Unfortunately for Allison, Steve had bigger worries — and Jane blamed Allison exclusively for her daughter's disappearance — so the former Sheriff of Buckley County was left to deal with her mental anguish alone.
She replayed the scene in her mind a thousand times and each time revised her actions in the scenario. Each time she failed in a different way and the harrowing result was the same: Stephanie was gone.
Steve's team in Paris had managed to learn of the plan to kidnap Stephanie during Guillame's vain attempts to bargain for his freedom, but the information didn't reach the proper people until the snatch was completed. Guillame had several cut-outs between him and the deed itself, of course. The man was nothing if not a fanatic about plausible deniability. It took almost two days after Stephanie's kidnapping for word to reach Guillaume's Paris hideaway.

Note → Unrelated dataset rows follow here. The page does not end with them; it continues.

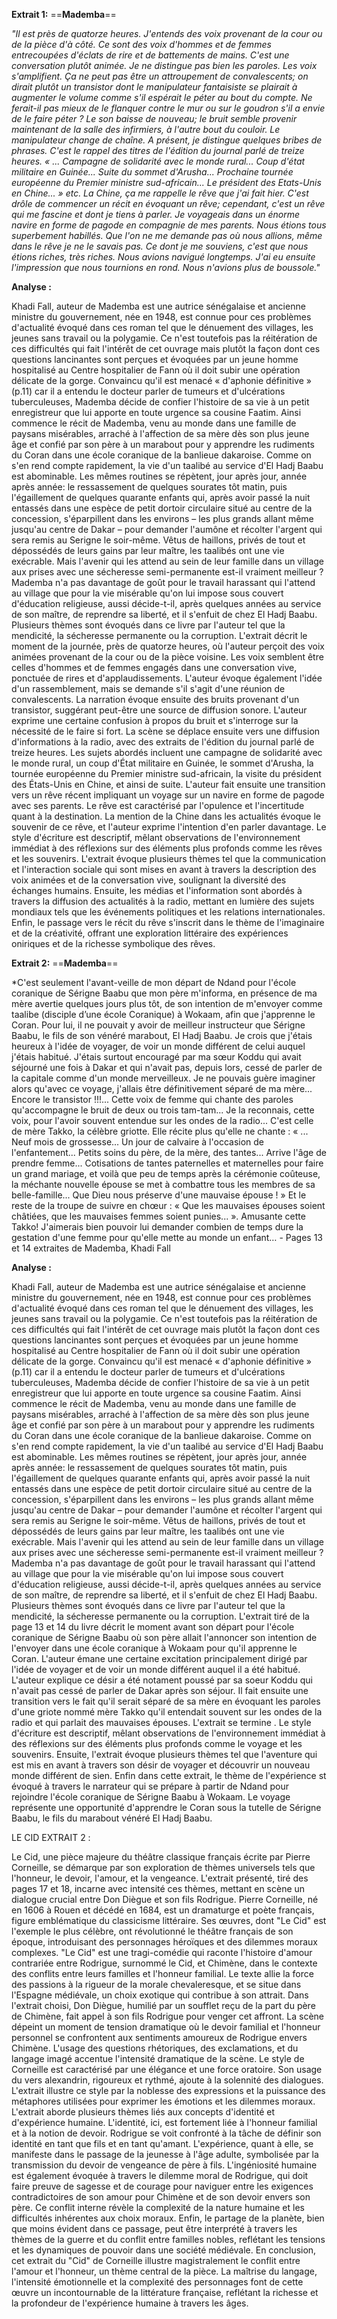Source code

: **Extrait 1:** ==**Mademba**==

*"Il est près de quatorze heures. J'entends des voix provenant de la cour ou de la pièce d'à côté. Ce sont des voix d'hommes et de femmes entrecoupées d'éclats de rire et de battements de mains. C'est une conversation plutôt animée. Je ne distingue pas bien les paroles. Les voix s'amplifient. Ça ne peut pas être un attroupement de convalescents; on dirait plutôt un transistor dont le manipulateur fantaisiste se plairait à augmenter le volume comme s'il espérait le péter au bout du compte. Ne ferait-il pas mieux de le flanquer contre le mur ou sur le goudron s'il a envie de le faire péter ? Le son baisse de nouveau; le bruit semble provenir maintenant de la salle des infirmiers, à l'autre bout du couloir. Le manipulateur change de chaîne. A présent, je distingue quelques bribes de phrases. C'est le rappel des titres de l'édition du journal parlé de treize heures. « ... Campagne de solidarité avec le monde rural... Coup d'état militaire en Guinée... Suite du sommet d'Arusha... Prochaine tournée européenne du Premier ministre sud-africain... Le président des Etats-Unis en Chine... » etc. La Chine, ça me rappelle le rêve que j'ai fait hier. C'est drôle de commencer un récit en évoquant un rêve; cependant, c'est un rêve qui me fascine et dont je tiens à parler. Je voyageais dans un énorme navire en forme de pagode en compagnie de mes parents. Nous étions tous superbement habillés. Que l'on ne me demande pas où nous allions, même dans le rêve je ne le savais pas. Ce dont je me souviens, c'est que nous étions riches, très riches. Nous avions navigué longtemps. J'ai eu ensuite l'impression que nous tournions en rond. Nous n'avions plus de boussole."*

**Analyse :**

Khadi Fall, auteur de Mademba est une autrice sénégalaise et ancienne ministre du gouvernement, née en 1948, est connue pour ces problèmes d'actualité évoqué dans ces roman tel que le dénuement des villages, les jeunes sans travail ou la polygamie. Ce n'est toutefois pas la réitération de ces difficultés qui fait l'intérêt de cet ouvrage mais plutôt la façon dont ces questions lancinantes sont perçues et évoquées par un jeune homme hospitalisé au Centre hospitalier de Fann où il doit subir une opération délicate de la gorge. Convaincu qu'il est menacé « d'aphonie définitive » (p.11) car il a entendu le docteur parler de tumeurs et d'ulcérations tuberculeuses, Mademba décide de confier l'histoire de sa vie à un petit enregistreur que lui apporte en toute urgence sa cousine Faatim. Ainsi commence le récit de Mademba, venu au monde dans une famille de paysans misérables, arraché à l'affection de sa mère dès son plus jeune âge et confié par son père à un marabout pour y apprendre les rudiments du Coran dans une école coranique de la banlieue dakaroise. Comme on s'en rend compte rapidement, la vie d'un taalibé au service d'El Hadj Baabu est abominable. Les mêmes routines se répètent, jour après jour, année après année: le ressassement de quelques sourates tôt matin, puis l'égaillement de quelques quarante enfants qui, après avoir passé la nuit entassés dans une espèce de petit dortoir circulaire situé au centre de la concession, s'éparpillent dans les environs – les plus grands allant même jusqu'au centre de Dakar – pour demander l'aumône et récolter l'argent qui sera remis au Serigne le soir-même. Vêtus de haillons, privés de tout et dépossédés de leurs gains par leur maître, les taalibés ont une vie exécrable. Mais l'avenir qui les attend au sein de leur famille dans un village aux prises avec une sécheresse semi-permanente est-il vraiment meilleur ? Mademba n'a pas davantage de goût pour le travail harassant qui l'attend au village que pour la vie misérable qu'on lui impose sous couvert d'éducation religieuse, aussi décide-t-il, après quelques années au service de son maître, de reprendre sa liberté, et il s'enfuit de chez El Hadj Baabu. Plusieurs thèmes sont évoqués dans ce livre par l'auteur tel que la mendicité, la sécheresse permanente ou la corruption. L'extrait décrit le moment de la journée, près de quatorze heures, où l'auteur perçoit des voix animées provenant de la cour ou de la pièce voisine. Les voix semblent être celles d'hommes et de femmes engagés dans une conversation vive, ponctuée de rires et d'applaudissements. L'auteur évoque également l'idée d'un rassemblement, mais se demande s'il s'agit d'une réunion de convalescents. La narration évoque ensuite des bruits provenant d'un transistor, suggérant peut-être une source de diffusion sonore. L'auteur exprime une certaine confusion à propos du bruit et s'interroge sur la nécessité de le faire si fort. La scène se déplace ensuite vers une diffusion d'informations à la radio, avec des extraits de l'édition du journal parlé de treize heures. Les sujets abordés incluent une campagne de solidarité avec le monde rural, un coup d'État militaire en Guinée, le sommet d'Arusha, la tournée européenne du Premier ministre sud-africain, la visite du président des États-Unis en Chine, et ainsi de suite. L'auteur fait ensuite une transition vers un rêve récent impliquant un voyage sur un navire en forme de pagode avec ses parents. Le rêve est caractérisé par l'opulence et l'incertitude quant à la destination. La mention de la Chine dans les actualités évoque le souvenir de ce rêve, et l'auteur exprime l'intention d'en parler davantage. Le style d'écriture est descriptif, mêlant observations de l'environnement immédiat à des réflexions sur des éléments plus profonds comme les rêves et les souvenirs. L'extrait évoque plusieurs thèmes tel que la communication et l'interaction sociale qui sont mises en avant à travers la description des voix animées et de la conversation vive, soulignant la diversité des échanges humains. Ensuite, les médias et l'information sont abordés à travers la diffusion des actualités à la radio, mettant en lumière des sujets mondiaux tels que les événements politiques et les relations internationales. Enfin, le passage vers le récit du rêve s'inscrit dans le thème de l'imaginaire et de la créativité, offrant une exploration littéraire des expériences oniriques et de la richesse symbolique des rêves.


**Extrait 2:** ==**Mademba**==

*C'est seulement l'avant-veille de mon départ de Ndand pour l'école coranique de Sérigne Baabu que mon père m'informa, en présence de ma mère avertie quelques jours plus tôt, de son intention de m'envoyer comme taalibe (disciple d’une école Coranique) à Wokaam, afin que j'apprenne le Coran. Pour lui, il ne pouvait y avoir de meilleur instructeur que Sérigne Baabu, le fils de son vénéré marabout, El Hadj Baabu. Je crois que j'étais heureux à l'idée de voyager, de voir un monde différent de celui auquel j'étais habitué. J'étais surtout encouragé par ma sœur Koddu qui avait séjourné une fois à Dakar et qui n'avait pas, depuis lors, cessé de parler de la capitale comme d'un monde merveilleux. Je ne pouvais guère imaginer alors qu'avec ce voyage, j'allais être définitivement séparé de ma mère... Encore le transistor !!!... Cette voix de femme qui chante des paroles qu'accompagne le bruit de deux ou trois tam-tam... Je la reconnais, cette voix, pour l'avoir souvent entendue sur les ondes de la radio... C'est celle de mère Takko, la célèbre griotte. Elle récite plus qu'elle ne chante : « ... Neuf mois de grossesse... Un jour de calvaire à l'occasion de l'enfantement... Petits soins du père, de la mère, des tantes... Arrive l'âge de prendre femme... Cotisations de tantes paternelles et maternelles pour faire un grand mariage, et voilà que peu de temps après la cérémonie coûteuse, la méchante nouvelle épouse se met à combattre tous les membres de sa belle-famille... Que Dieu nous préserve d'une mauvaise épouse ! » Et le reste de la troupe de suivre en chœur : « Que les mauvaises épouses soient châtiées, que les mauvaises femmes soient punies... ». Amusante cette Takko! J'aimerais bien pouvoir lui demander combien de temps dure la gestation d'une femme pour qu'elle mette au monde un enfant… - Pages 13 et 14 extraites de Mademba, Khadi Fall

**Analyse :**

Khadi Fall, auteur de Mademba est une autrice sénégalaise et ancienne ministre du gouvernement, née en 1948, est connue pour ces problèmes d'actualité évoqué dans ces roman tel que le dénuement des villages, les jeunes sans travail ou la polygamie. Ce n'est toutefois pas la réitération de ces difficultés qui fait l'intérêt de cet ouvrage mais plutôt la façon dont ces questions lancinantes sont perçues et évoquées par un jeune homme hospitalisé au Centre hospitalier de Fann où il doit subir une opération délicate de la gorge. Convaincu qu'il est menacé « d'aphonie définitive » (p.11) car il a entendu le docteur parler de tumeurs et d'ulcérations tuberculeuses, Mademba décide de confier l'histoire de sa vie à un petit enregistreur que lui apporte en toute urgence sa cousine Faatim. Ainsi commence le récit de Mademba, venu au monde dans une famille de paysans misérables, arraché à l'affection de sa mère dès son plus jeune âge et confié par son père à un marabout pour y apprendre les rudiments du Coran dans une école coranique de la banlieue dakaroise. Comme on s'en rend compte rapidement, la vie d'un taalibé au service d'El Hadj Baabu est abominable. Les mêmes routines se répètent, jour après jour, année après année: le ressassement de quelques sourates tôt matin, puis l'égaillement de quelques quarante enfants qui, après avoir passé la nuit entassés dans une espèce de petit dortoir circulaire situé au centre de la concession, s'éparpillent dans les environs – les plus grands allant même jusqu'au centre de Dakar – pour demander l'aumône et récolter l'argent qui sera remis au Serigne le soir-même. Vêtus de haillons, privés de tout et dépossédés de leurs gains par leur maître, les taalibés ont une vie exécrable. Mais l'avenir qui les attend au sein de leur famille dans un village aux prises avec une sécheresse semi-permanente est-il vraiment meilleur ? Mademba n'a pas davantage de goût pour le travail harassant qui l'attend au village que pour la vie misérable qu'on lui impose sous couvert d'éducation religieuse, aussi décide-t-il, après quelques années au service de son maître, de reprendre sa liberté, et il s'enfuit de chez El Hadj Baabu.	Plusieurs thèmes sont évoqués dans ce livre par l'auteur tel que la mendicité, la sécheresse permanente ou la corruption. L'extrait tiré de la page 13 et 14 du livre décrit le moment avant son départ pour l'école coranique de Sérigne Baabu où son père allait l'annoncer son intention de l'envoyer dans une école coranique à Wokaam pour qu'il apprenne le Coran. L'auteur émane une certaine excitation principalement dirigé par l'idée de voyager et de voir un monde différent auquel il a été habitué. L'auteur explique ce désir a été notament poussé par sa soeur Koddu qui n'avait pas cessé de parler de Dakar après son séjour. Il fait ensuite une transition vers le fait qu'il serait séparé de sa mère en évoquant les paroles d'une griote nommé mère Takko qu'il entendait souvent sur les ondes de la radio et qui parlait des mauvaises épouses. L'extrait se termine . Le style d'écriture est descriptif, mêlant observations de l'environnement immédiat à des réflexions sur des éléments plus profonds comme le voyage et les souvenirs. Ensuite, l'extrait évoque plusieurs thèmes tel que l'aventure qui est mis en avant à travers son désir de voyager et découvrir un nouveau monde différent de sien. Enfin dans cette extrait, le thème de l'expérience st évoqué à travers le narrateur qui se prépare à partir de Ndand pour rejoindre l'école coranique de Sérigne Baabu à Wokaam. Le voyage représente une opportunité d'apprendre le Coran sous la tutelle de Sérigne Baabu, le fils du marabout vénéré El Hadj Baabu.

LE CID EXTRAIT 2 :

Le Cid, une pièce majeure
du théâtre classique français écrite par Pierre Corneille, se démarque par son exploration de thèmes universels tels que l'honneur, le devoir, l'amour, et la vengeance. L'extrait présenté, tiré des pages 17 et 18, incarne avec intensité ces thèmes, mettant en scène un dialogue crucial entre Don Diègue et son fils Rodrigue. Pierre Corneille, né en 1606 à Rouen et décédé en 1684, est un dramaturge et poète français, figure emblématique du classicisme littéraire. Ses œuvres, dont "Le Cid" est l'exemple le plus célèbre, ont révolutionné le théâtre français de son époque, introduisant des personnages héroïques et des dilemmes moraux complexes.
"Le Cid" est une tragi-comédie qui raconte l'histoire d'amour contrariée entre Rodrigue, surnommé le Cid, et Chimène, dans le contexte des conflits entre leurs familles et l'honneur familial. Le texte allie la force des passions à la rigueur de la morale chevaleresque, et se situe dans l'Espagne médiévale, un choix exotique qui contribue à son attrait.
Dans l'extrait choisi, Don Diègue, humilié par un soufflet reçu de la part du père de Chimène, fait appel à son fils Rodrigue pour venger cet affront. La scène dépeint un moment de tension dramatique où le devoir familial et l'honneur personnel se confrontent aux sentiments amoureux de Rodrigue envers Chimène. L'usage des questions rhétoriques, des exclamations, et du langage imagé accentue l'intensité dramatique de la scène. Le style de Corneille est caractérisé par une élégance et une force oratoire. Son usage du vers alexandrin, rigoureux et rythmé, ajoute à la solennité des dialogues. L'extrait illustre ce style par la noblesse des expressions et la puissance des métaphores utilisées pour exprimer les émotions et les dilemmes moraux. L'extrait aborde plusieurs thèmes liés aux concepts d'identité et d'expérience humaine. L'identité, ici, est fortement liée à l'honneur familial et à la notion de devoir. Rodrigue se voit confronté à la tâche de définir son identité en tant que fils et en tant qu'amant. L'expérience, quant à elle, se manifeste dans le passage de la jeunesse à l'âge adulte, symbolisée par la transmission du devoir de vengeance de père à fils. L'ingéniosité humaine est également évoquée à travers le dilemme moral de Rodrigue, qui doit faire preuve de sagesse et de courage pour naviguer entre les exigences contradictoires de son amour pour Chimène et de son devoir envers son père. Ce conflit interne révèle la complexité de la nature humaine et les difficultés inhérentes aux choix moraux. Enfin, le partage de la planète, bien que moins évident dans ce passage, peut être interprété à travers les thèmes de la guerre et du conflit entre familles nobles, reflétant les tensions et les dynamiques de pouvoir dans une société médiévale. En conclusion, cet extrait du "Cid" de Corneille illustre magistralement le conflit entre l'amour et l'honneur, un thème central de la pièce. La maîtrise du langage, l'intensité émotionnelle et la complexité des personnages font de cette œuvre un incontournable de la littérature française, reflétant la richesse et la profondeur de l'expérience humaine à travers les âges.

A few well-placed sources at the NSA, thanks to provisions in the Patriot Act, were monitoring as many cell phone and e-mail transmissions from the area surrounding Buckley to any foreign nationals as possible. They were doing their best to track relays from exchanges connected to foreign nationals as well. But with literally hundreds of thousands of daily calls and messages, it took time.
Steve understood the reality of the situation. Gen. Whitley had an extraction team standing by to rescue the girl as soon as her location was determined. The hardest part, the most time-consuming part, was finding out where the girl had been stashed. Steve only hoped the girl wasn't already out of the country.
Trpr. McClung had arranged for almost round-the-clock helicopter surveillance within a hundred mile radius to look for the dark SUV that grabbed the girl. It took only five hours to find the vehicle abandoned on a gas-well road a few miles outside of Buckley. A forensics team found traces of ATV tracks nearby and a canine search-and-rescue team followed the scent to another location two miles away.